Repeated Measures Analyses of Dose Timing of Antiretroviral Medication and Its Relationship to HIV Virologic Outcomes
Published in: Statistics in Medicine, v. 26, no. 5, Feb. 28, 2007, p. 991-1007
Posted on RAND.org on December 31, 2006
Medication adherence is a critical predictor of the effectiveness of antiretroviral medications in the treatment of HIV/AIDS. Studies of adherence, however, have focused primarily on the per cent of prescribed doses taken (per cent adherence). In the Adherence and Efficacy of Protease Inhibitor Therapy study, we collected detailed adherence data including dose timing information as well as data regarding patients' virologic responses. For 48 weeks, adherence data and virologic outcomes were collected every 4 weeks, and demographics and other measures were collected at baseline and at weeks 8, 24, and 48. We constructed eight different dose timing error (DTE) measures and evaluated their associations with virologic outcomes using longitudinal analyses. Repeated measures mixed effect models were fitted to evaluate the predicting power of each of the DTE measures. Among 52 036 electronically measured doses obtained from 122 patients, DTE measures significantly predicted virologic outcomes.

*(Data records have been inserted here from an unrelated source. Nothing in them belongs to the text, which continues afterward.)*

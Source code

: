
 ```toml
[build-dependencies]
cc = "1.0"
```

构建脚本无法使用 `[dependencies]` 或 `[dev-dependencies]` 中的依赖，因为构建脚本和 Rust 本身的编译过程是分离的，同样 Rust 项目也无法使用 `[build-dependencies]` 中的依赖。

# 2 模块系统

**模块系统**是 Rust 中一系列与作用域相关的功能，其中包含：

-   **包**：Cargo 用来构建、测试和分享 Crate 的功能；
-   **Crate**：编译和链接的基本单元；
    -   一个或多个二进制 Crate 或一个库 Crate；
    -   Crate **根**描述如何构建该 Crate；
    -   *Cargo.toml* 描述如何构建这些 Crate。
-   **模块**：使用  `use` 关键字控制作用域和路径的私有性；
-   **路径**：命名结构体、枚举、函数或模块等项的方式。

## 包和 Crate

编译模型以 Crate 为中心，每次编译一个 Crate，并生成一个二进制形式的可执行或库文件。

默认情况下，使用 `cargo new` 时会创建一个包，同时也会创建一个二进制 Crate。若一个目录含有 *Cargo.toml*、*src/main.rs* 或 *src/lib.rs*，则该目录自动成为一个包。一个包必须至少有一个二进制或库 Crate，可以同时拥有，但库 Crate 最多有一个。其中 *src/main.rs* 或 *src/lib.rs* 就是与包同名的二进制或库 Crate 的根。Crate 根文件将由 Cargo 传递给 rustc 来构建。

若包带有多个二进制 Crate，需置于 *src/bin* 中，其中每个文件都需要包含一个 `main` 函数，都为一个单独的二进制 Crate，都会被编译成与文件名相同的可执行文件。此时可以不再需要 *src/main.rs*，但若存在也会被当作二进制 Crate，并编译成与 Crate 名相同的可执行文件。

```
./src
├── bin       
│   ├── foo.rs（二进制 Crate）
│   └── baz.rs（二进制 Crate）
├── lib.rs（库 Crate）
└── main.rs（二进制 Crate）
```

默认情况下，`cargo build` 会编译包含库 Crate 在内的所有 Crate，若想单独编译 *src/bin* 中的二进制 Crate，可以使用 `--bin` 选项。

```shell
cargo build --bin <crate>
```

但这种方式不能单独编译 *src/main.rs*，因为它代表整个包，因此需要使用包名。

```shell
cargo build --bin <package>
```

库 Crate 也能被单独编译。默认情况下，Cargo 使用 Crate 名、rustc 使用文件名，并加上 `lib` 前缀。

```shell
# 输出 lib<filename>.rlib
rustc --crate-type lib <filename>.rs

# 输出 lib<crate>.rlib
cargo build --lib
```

Of the eight different DTE measures, the six DTE measures were significantly predictive of virologic outcomes even after controlling for per cent adherence. In conclusion, we identified several measures of DTE that explain HIV virologic outcomes not captured by traditional adherence measures. Investigations of adherence to antiretrovirals would benefit from measuring not only per cent adherence but dose timing adherence.